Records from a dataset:
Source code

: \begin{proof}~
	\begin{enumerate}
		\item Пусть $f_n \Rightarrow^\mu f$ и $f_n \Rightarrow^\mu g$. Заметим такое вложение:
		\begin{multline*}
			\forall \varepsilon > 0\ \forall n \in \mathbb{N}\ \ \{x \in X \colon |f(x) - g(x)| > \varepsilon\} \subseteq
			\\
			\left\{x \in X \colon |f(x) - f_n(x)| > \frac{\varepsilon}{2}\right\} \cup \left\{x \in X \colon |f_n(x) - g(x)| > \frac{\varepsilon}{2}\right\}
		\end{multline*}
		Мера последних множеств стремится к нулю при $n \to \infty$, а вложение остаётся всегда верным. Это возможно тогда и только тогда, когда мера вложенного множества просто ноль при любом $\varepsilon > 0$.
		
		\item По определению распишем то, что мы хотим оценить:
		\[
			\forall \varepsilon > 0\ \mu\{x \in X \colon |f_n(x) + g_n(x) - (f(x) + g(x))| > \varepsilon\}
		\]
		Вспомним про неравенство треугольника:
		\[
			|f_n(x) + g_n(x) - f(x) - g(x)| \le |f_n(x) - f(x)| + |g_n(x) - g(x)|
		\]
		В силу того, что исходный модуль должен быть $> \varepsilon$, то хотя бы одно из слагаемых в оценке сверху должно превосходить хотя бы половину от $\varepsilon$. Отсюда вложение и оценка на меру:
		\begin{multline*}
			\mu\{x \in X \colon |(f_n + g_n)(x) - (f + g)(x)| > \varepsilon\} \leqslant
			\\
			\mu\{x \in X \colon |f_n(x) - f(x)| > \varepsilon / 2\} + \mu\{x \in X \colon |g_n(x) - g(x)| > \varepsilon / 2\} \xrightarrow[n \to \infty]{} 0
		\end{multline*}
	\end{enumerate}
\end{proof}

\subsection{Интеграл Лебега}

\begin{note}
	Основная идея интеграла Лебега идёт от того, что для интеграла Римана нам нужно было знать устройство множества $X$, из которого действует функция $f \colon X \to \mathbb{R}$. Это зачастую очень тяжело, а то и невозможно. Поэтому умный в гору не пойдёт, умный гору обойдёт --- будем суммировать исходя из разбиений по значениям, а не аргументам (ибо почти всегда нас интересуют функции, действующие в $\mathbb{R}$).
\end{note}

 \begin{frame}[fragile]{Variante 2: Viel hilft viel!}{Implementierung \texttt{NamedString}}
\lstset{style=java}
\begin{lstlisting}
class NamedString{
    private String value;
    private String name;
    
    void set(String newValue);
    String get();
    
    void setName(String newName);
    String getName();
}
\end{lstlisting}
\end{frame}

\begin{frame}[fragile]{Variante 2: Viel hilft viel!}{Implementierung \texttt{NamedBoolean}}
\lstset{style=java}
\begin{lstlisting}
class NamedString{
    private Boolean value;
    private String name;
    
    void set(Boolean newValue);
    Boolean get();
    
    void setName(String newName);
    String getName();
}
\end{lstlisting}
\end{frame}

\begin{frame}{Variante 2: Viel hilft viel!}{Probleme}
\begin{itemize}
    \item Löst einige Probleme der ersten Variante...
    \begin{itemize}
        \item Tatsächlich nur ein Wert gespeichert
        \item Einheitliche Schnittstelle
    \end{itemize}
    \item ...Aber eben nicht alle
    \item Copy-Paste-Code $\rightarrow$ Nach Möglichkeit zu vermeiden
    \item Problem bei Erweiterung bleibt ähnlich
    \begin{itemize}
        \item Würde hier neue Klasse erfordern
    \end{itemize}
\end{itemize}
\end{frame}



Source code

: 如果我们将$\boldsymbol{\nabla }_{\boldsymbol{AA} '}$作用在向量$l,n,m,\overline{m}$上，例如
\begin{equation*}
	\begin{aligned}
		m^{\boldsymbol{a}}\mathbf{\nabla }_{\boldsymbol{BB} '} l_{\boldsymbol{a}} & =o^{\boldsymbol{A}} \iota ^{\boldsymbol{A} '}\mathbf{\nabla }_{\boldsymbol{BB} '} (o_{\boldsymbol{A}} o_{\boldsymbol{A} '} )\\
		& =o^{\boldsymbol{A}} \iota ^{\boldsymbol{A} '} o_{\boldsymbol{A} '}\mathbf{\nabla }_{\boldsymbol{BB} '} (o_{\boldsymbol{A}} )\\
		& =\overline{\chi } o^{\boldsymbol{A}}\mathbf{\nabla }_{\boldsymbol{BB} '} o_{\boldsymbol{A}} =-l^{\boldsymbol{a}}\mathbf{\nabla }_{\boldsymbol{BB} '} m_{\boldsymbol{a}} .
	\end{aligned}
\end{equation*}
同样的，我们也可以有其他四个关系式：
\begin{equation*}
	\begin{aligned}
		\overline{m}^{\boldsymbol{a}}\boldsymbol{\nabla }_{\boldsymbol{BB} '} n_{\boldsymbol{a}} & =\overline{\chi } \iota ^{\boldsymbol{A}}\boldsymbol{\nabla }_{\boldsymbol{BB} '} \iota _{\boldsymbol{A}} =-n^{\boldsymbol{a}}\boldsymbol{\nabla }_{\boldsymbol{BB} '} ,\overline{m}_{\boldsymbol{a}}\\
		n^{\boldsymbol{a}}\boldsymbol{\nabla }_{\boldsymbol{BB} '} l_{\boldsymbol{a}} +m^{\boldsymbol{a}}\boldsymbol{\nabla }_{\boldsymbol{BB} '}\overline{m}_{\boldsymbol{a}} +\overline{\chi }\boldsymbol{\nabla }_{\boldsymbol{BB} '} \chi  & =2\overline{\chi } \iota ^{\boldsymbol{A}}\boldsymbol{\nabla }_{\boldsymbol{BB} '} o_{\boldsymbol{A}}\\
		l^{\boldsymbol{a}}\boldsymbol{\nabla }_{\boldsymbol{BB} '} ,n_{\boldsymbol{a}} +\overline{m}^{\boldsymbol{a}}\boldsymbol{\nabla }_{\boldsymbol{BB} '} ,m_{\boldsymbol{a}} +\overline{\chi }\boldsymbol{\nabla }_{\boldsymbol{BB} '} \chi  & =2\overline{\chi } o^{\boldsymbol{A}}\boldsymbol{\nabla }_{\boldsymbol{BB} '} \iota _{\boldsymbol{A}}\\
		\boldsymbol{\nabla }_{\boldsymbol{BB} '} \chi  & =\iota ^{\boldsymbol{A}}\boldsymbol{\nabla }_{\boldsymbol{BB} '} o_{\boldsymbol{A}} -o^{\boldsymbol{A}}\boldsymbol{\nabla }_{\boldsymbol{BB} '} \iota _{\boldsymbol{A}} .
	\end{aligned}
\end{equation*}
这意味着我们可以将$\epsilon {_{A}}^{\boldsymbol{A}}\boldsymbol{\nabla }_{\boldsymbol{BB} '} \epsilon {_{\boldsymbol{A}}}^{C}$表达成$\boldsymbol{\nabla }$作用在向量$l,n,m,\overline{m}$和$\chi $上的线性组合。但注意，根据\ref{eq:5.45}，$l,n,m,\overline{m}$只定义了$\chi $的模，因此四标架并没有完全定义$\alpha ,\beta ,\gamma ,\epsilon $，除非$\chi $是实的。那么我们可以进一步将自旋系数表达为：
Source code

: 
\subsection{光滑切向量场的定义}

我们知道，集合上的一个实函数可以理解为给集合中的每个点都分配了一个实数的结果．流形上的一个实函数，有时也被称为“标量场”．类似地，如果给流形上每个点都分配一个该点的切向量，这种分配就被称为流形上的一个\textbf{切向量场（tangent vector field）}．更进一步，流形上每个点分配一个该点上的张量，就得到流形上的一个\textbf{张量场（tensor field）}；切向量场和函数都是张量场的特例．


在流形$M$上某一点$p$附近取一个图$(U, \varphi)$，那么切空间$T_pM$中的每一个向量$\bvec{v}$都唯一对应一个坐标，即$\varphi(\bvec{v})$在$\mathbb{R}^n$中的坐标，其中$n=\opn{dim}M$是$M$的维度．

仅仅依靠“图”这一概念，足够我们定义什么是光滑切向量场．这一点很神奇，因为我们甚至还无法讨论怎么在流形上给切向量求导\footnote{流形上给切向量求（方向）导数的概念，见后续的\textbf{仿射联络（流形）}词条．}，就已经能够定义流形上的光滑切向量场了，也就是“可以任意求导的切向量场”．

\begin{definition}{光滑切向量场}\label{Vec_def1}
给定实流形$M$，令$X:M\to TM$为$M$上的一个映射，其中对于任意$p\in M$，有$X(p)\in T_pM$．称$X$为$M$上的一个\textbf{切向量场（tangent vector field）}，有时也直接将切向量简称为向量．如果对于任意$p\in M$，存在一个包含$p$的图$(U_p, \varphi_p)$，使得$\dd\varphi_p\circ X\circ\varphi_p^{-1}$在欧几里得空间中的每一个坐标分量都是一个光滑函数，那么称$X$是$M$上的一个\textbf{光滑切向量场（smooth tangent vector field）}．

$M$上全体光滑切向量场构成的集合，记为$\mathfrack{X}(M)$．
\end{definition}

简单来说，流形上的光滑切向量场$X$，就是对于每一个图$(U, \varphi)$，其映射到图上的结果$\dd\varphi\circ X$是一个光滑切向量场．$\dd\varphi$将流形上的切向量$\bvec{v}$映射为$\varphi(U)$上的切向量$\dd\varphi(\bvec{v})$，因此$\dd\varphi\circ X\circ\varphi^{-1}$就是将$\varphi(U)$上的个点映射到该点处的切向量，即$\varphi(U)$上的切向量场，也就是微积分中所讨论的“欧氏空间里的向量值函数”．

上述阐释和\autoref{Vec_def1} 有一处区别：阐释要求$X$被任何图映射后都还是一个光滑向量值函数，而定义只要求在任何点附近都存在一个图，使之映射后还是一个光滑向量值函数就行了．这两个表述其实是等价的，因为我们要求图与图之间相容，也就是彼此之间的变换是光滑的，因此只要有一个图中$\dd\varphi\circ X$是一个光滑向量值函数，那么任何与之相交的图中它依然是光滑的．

» TASK GOAL
Give the number of lines in the records above that contain "viel", with no other words.

» PROBLEM SOLUTION
3